- Title: Deputy Dharma Chairman

Personal life
- Born: Trần Hữu Phước 24 July 1924 (age 101) Tích Khánh Hamlet, Thiện Mỹ Commune, Trà Ôn District, Vĩnh Long Province, Vietnam

Religious life
- Religion: Buddhism
- School: Trúc Lâm Zen
- Sect: Thiền (Zen)

Senior posting
- Predecessor: Thích Phổ Tuệ Thích Trí Quảng

= Thích Thanh Từ =

Vietnamese Zen Buddhist monk (born 1924)

Thích Thanh Từ (born 24 July 1924) is a Vietnamese Thiền Buddhist monk. He has been influential with increasing traditional Vietnamese Buddhism practices within the country.

==Biography==
Thích Thanh Từ began his life in a well-educated family that followed Cao Đài, a Vietnamese religion founded in 1926. He was born on July 24, 1924, in Cần Thơ, Vietnam with the birth name of Trần Hữu Phước. He was determined to become a Buddhist monk after noticing the suffering of his people during wartime and after 3 months of Buddhist duties and at the age of 25 was given his Buddhist name which he is now known by, Thích Thanh Từ. After 3 years of servicing as an expression of gratitude towards his master he finally decided to leave, seeking "unlearned knowledge" to find his true self. Feeling that Pure Land practice would not help him attain this goal, he secluded himself in a meditation chamber that he built in 1966 to take up the practice of meditation. After several unsuccessful attempts at various meditation methods, he eventually discovered the concept of Nothingness. Realizing how powerful meditation can be, he wanted to engage with the public and teach the Buddhist ways, living by the phrase "After realization, enlighten others."

==Teachings==
Thích Thanh Từ began his teachings in December 1971 with only 10 students and involved scriptures, discourses, history and meditation methods. His focus is to be aware of any false thoughts, but prevent from attaching to them. Three years later opened three new monasteries which included Linh Quang, Chân Không, Bát Nhã monasteries. From the initial 10 students he taught, he went on to teach thousands of other monks and nuns to pass on his dharma teachings. He also founded Thường Chiếu monastery (1974) in Long Thành which became the headquarters of his organization in 1986. Thích Thanh Từ discovered meditation to help improve the common practice of Vietnamese Thiền in Vietnam, mainly at the site of the Trúc Lâm school. His practice methods are constructed from 3 important keys in historical Chán from China, which consists of patriarch Huệ Khả, Huệ Năng, and Trúc Lâm Đầu Đà. He put together their enlightened ideas and practice which they now practice in his monasteries’. He refers to the "Transmission of the Lamp" as one of the main objectives of distributing his teachings among his students of the Trúc Lâm philosophies. He talks about lighting 10 to 20 torches which will then light 30 to 40 torches in order to light up the whole world.

==Trúc Lâm==

===History===
Trúc Lâm was founded in and around the time of Trần Nhân Tông (1258–1308) who was a former king of Vietnam. The first Trúc Lâm Temple was on top of Yên Tử Mountain where Nhan Tong retired to. This was the only school of Thiền that was founded in Vietnam instead of originating from China. The Trúc Lâm sect grew enormously with the help of the next 2 patriarchs, Pháp Loa and Huyền Quang. Once they came to the end of their time, the school successfully came to an end. After many attempts to revive the school, Thích Thanh Từ is the most recent and becoming the most successful monk to restore Trúc Lâm. He built a monastery in Yên Tử Mountain to re-connect the meaning of Trúc Lâm to its origin, and while using this name, is able to strengthen the impact of his movement. Although it can be argued that what he had created was not original Trúc Lâm Buddhism but still had a positive effect on the reform of Buddhism on the global level.
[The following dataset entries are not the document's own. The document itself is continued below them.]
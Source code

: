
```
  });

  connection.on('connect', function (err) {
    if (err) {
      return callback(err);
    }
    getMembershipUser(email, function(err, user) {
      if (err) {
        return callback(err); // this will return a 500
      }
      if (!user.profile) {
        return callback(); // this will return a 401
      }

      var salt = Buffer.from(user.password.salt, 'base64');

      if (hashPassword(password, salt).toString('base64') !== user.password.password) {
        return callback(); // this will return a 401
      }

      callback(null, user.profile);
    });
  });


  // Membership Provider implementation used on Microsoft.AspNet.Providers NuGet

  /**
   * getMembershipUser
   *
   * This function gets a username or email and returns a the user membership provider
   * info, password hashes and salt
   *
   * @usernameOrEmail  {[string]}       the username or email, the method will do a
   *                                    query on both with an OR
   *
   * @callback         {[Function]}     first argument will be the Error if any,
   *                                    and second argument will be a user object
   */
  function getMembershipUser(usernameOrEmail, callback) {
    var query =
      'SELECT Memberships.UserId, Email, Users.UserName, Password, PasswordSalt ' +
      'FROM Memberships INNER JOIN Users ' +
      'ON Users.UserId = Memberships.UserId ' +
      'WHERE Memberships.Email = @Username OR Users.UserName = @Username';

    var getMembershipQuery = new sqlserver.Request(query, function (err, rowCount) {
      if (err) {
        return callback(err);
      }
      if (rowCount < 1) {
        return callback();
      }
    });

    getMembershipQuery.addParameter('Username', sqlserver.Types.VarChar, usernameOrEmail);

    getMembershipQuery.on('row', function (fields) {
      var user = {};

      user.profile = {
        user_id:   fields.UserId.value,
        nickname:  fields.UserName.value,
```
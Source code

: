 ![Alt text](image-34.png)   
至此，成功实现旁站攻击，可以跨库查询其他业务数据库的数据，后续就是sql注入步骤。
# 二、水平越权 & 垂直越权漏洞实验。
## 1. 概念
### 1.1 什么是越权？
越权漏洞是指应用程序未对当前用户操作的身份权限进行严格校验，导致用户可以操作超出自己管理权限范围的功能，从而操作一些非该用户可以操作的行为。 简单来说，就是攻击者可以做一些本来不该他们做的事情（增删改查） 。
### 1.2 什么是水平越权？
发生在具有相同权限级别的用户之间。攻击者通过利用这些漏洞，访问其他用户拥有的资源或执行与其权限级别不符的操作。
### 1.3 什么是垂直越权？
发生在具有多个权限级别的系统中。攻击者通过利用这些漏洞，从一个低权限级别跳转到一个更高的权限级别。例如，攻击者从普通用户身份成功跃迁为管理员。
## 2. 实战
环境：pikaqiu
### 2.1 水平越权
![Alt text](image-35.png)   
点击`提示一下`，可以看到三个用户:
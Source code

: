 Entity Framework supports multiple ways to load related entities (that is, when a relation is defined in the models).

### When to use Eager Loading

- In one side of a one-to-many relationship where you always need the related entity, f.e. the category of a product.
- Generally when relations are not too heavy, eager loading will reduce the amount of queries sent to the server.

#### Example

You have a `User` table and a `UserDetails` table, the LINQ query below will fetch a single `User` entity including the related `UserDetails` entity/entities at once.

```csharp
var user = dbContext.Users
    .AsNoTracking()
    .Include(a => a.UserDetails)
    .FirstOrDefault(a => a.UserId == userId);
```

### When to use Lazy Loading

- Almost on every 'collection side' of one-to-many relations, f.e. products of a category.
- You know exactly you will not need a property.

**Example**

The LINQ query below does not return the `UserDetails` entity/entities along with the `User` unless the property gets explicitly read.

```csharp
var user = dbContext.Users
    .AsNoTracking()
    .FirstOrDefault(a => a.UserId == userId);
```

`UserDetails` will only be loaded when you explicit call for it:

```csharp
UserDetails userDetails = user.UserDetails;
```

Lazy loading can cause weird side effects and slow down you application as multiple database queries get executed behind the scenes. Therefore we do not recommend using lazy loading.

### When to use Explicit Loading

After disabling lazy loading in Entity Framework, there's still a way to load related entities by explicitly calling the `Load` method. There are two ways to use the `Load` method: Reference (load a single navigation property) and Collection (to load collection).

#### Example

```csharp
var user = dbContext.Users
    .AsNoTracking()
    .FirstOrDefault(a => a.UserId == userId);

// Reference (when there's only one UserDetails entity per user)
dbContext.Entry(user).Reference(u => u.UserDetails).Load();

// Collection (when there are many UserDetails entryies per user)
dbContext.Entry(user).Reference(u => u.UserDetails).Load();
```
===Thích Thanh Từ's influence===
His efforts are brought forth from the principles of 3 patriarchs whom he believes have very minimal amounts of transition from traditional Chinese Buddhism. Thích Thanh Từ claims to be re-establishing the Trúc Lâm traditions but in his own way has modified it from its original ways. He wasn't much of a global influence in his earlier years of work, but in recent history has been on top of Buddhist movements on the global level. His initial work in Vietnam has now moved onwards to western civilization by getting his word across through the translation of books that he has written. He is having the most influence on today's view on Buddhism and what it means to be a Buddhist monk through the implementation of the revived religion referred to as Trúc Lâm.

==Writings==
Thích Thanh Từ started writing in 1961 and in over 45 years has written over 50 books.

- My Whole Life
- The Source of Buddhist Dharmas
- The Carefree Leaves
- If You Know
- Buddhism and the Youths
- The Practicing Method of Vietnamese Zen

==Sources==
- Philip Taylor, Modernity and Re-enchantment: Religion in Post-revolutionary Vietnam (Maryland, US, 2008)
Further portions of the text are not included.